*** Block opens ***
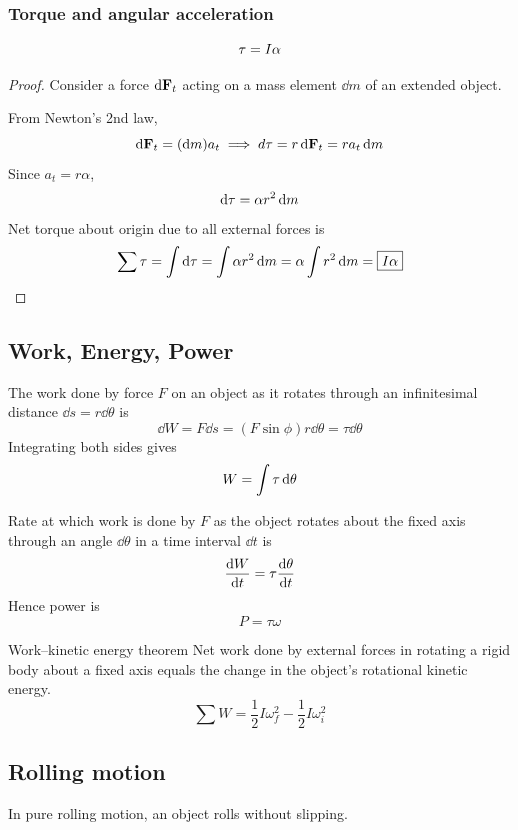 \subsubsection{Torque and angular acceleration}
\begin{equation}
\vb{\tau} = I\alpha
\end{equation}
\begin{proof}
Consider a force $\dd{\vb{F}}_t$ acting on a mass element $\dd{m}$ of an extended object. 

From Newton's 2nd law,
\[ \dd{\vb{F}}_t = (\dd{m})a_t \implies d\vb{\tau} = r\dd{\vb{F}}_t = ra_t\dd{m} \]
Since $a_t=r\alpha$,
\[ \dd{\vb{\tau}} =  \alpha r^2\dd{m} \]
Net torque about origin due to all external forces is 
\[ \sum\vb{\tau} = \int\dd{\vb{\tau}} = \int\alpha r^2\dd{m} = \alpha\int r^2\dd{m} = \boxed{I\alpha}  \]
\end{proof}
\pagebreak

\subsection{Work, Energy, Power}
The work done by force $F$ on an object as it rotates through an infinitesimal distance $\dd{s}=r\dd{\theta}$ is
\[ \dd{W} = F\dd{s} = (F\sin\phi)r\dd{\theta} = \tau\dd{\theta} \]
Integrating both sides gives
\begin{equation}
W = \int \vb{\tau} \dd{\theta}
\end{equation}

Rate at which work is done by $F$ as the object rotates about the fixed axis through an angle $\dd{\theta}$ in a time interval $\dd{t}$ is
\[ \odv{W}{t} = \tau\odv{\theta}{t} \]
Hence power is
\begin{equation}
P=\tau\omega
\end{equation}

\begin{thrm}{Work--kinetic energy theorem}{}
Net work done by external forces in rotating a rigid body about a fixed axis equals the change in the object's rotational kinetic energy.
\begin{equation}
\sum W = \frac{1}{2}I\omega_f^2 - \frac{1}{2}I\omega_i^2
\end{equation}
\end{thrm}
\pagebreak

\subsection{Rolling motion}
In pure rolling motion, an object rolls without slipping.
*** Block closes ***
What you output should match the records line for line, minus the pictures.

 \subsubsection{Torque and angular acceleration}
\begin{equation}
\vb{\tau} = I\alpha
\end{equation}
\begin{proof}
Consider a force $\dd{\vb{F}}_t$ acting on a mass element $\dd{m}$ of an extended object. 

From Newton's 2nd law,
\[ \dd{\vb{F}}_t = (\dd{m})a_t \implies d\vb{\tau} = r\dd{\vb{F}}_t = ra_t\dd{m} \]
Since $a_t=r\alpha$,
\[ \dd{\vb{\tau}} =  \alpha r^2\dd{m} \]
Net torque about origin due to all external forces is 
\[ \sum\vb{\tau} = \int\dd{\vb{\tau}} = \int\alpha r^2\dd{m} = \alpha\int r^2\dd{m} = \boxed{I\alpha}  \]
\end{proof}
\pagebreak

\subsection{Work, Energy, Power}
The work done by force $F$ on an object as it rotates through an infinitesimal distance $\dd{s}=r\dd{\theta}$ is
\[ \dd{W} = F\dd{s} = (F\sin\phi)r\dd{\theta} = \tau\dd{\theta} \]
Integrating both sides gives
\begin{equation}
W = \int \vb{\tau} \dd{\theta}
\end{equation}

Rate at which work is done by $F$ as the object rotates about the fixed axis through an angle $\dd{\theta}$ in a time interval $\dd{t}$ is
\[ \odv{W}{t} = \tau\odv{\theta}{t} \]
Hence power is
\begin{equation}
P=\tau\omega
\end{equation}

\begin{thrm}{Work--kinetic energy theorem}{}
Net work done by external forces in rotating a rigid body about a fixed axis equals the change in the object's rotational kinetic energy.
\begin{equation}
\sum W = \frac{1}{2}I\omega_f^2 - \frac{1}{2}I\omega_i^2
\end{equation}
\end{thrm}
\pagebreak

\subsection{Rolling motion}
In pure rolling motion, an object rolls without slipping.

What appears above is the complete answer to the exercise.